Sur la base d’une importante documentation préliminaire, constituée notamment par le spécialiste de l’architecture civile médiévale Pierre Garrigou Grandchamp, le bilan d’une première approche permettait de dénombrer une cinquantaine d’unités d’habitation pouvant être attribuées à la période des 12e-14e siècles. Sur les presque 400 unités parcellaires que compte l’agglomération intra-muros, cette première moisson suggérait l’existence d’un potentiel archéologique exceptionnel en Aquitaine.

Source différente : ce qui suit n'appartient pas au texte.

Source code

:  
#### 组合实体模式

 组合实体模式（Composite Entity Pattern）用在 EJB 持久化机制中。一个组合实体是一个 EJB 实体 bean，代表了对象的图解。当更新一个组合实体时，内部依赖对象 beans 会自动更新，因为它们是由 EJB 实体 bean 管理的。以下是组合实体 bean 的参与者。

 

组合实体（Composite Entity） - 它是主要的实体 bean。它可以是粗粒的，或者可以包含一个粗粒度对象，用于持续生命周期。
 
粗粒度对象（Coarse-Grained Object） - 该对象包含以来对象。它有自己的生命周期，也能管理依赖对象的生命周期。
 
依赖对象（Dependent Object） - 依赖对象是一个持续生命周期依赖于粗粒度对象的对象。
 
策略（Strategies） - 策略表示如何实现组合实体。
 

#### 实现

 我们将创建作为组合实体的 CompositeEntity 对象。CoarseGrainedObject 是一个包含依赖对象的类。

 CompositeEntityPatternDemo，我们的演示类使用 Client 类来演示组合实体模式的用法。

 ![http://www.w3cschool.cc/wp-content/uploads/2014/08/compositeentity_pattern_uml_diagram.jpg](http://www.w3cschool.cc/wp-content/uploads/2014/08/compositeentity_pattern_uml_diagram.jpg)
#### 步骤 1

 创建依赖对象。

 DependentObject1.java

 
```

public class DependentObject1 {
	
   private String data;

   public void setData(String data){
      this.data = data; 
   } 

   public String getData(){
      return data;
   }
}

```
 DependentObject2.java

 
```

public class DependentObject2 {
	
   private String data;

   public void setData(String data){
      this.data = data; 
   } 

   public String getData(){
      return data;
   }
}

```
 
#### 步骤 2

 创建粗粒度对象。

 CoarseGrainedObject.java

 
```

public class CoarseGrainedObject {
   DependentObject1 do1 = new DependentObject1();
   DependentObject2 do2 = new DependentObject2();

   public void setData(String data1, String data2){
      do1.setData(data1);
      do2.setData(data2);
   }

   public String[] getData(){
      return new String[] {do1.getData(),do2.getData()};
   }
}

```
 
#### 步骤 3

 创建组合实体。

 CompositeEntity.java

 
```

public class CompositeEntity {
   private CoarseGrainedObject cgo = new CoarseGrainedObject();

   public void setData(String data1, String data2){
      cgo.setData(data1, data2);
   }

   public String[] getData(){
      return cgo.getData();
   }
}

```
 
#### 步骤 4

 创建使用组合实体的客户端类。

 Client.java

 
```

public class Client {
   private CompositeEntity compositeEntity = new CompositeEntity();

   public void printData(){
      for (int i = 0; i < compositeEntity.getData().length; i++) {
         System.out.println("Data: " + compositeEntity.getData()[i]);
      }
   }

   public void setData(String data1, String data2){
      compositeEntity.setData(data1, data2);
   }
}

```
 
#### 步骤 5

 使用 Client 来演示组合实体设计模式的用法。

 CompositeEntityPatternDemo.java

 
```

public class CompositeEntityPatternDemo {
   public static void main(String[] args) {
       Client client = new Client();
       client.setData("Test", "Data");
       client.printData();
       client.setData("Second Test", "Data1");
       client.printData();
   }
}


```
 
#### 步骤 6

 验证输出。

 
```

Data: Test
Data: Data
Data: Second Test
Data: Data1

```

L'enquête sur la ville de Saint-Emilion a été engagée en 2011 dans le cadre de deux conventions successives entre la communauté de communes de Saint-Emilion et la Région Aquitaine, par lesquelles a été confié au service du patrimoine et de l’Inventaire d'assurer la conduite d’un inventaire thématique et d'assurer son suivi scientifique et technique. Cette recherche a donc été menée selon les normes de l’Inventaire général du patrimoine culturel afin de répondre aux exigences d’harmonisation et de mise à disposition de la documentation. A cet effet, le service de la connaissance du patrimoine de la Région Midi-Pyrénées a été sollicité comme partenaire technique pour mettre à disposition son outil de production de dossiers électroniques Renabl-MP et assurer l'administration des données (suivi technique assuré par Maurice Scellès).
Le service régional de l’Archéologie de la direction régionale des affaires culturelles (DRAC Aquitaine/ministère de la culture), a été également associé au programme : en fonction des potentiels archéologiques repérés au sein des unités d’habitation visitées, des conditions d’accès, des moyens logistiques disponibles et des capacités de valorisation des divers éléments de bâti, une sélection argumentée d’édifices devait être proposée en vue d’en réaliser l’étude archéologique exhaustive selon les méthodes de l’archéologie du bâti.
L'enquête a été engagée en 2011 par Agnès Marin, archéologue du bâti, rejointe en 2012 par David Souny, historien du patrimoine, pour mener à bien ce programme. A l'issue de l'enquête de terrain et des investigations archéologiques, près de 120 dossiers correspondant à des unités d'habitation médiévales ont été créés. La réalisation d'un ouvrage de synthèse dans la collection des Cahiers du Patrimoine a été programmée en 2014, ouvrage collectif coordonné par le service du patrimoine et de l'Inventaire, paru en 2016.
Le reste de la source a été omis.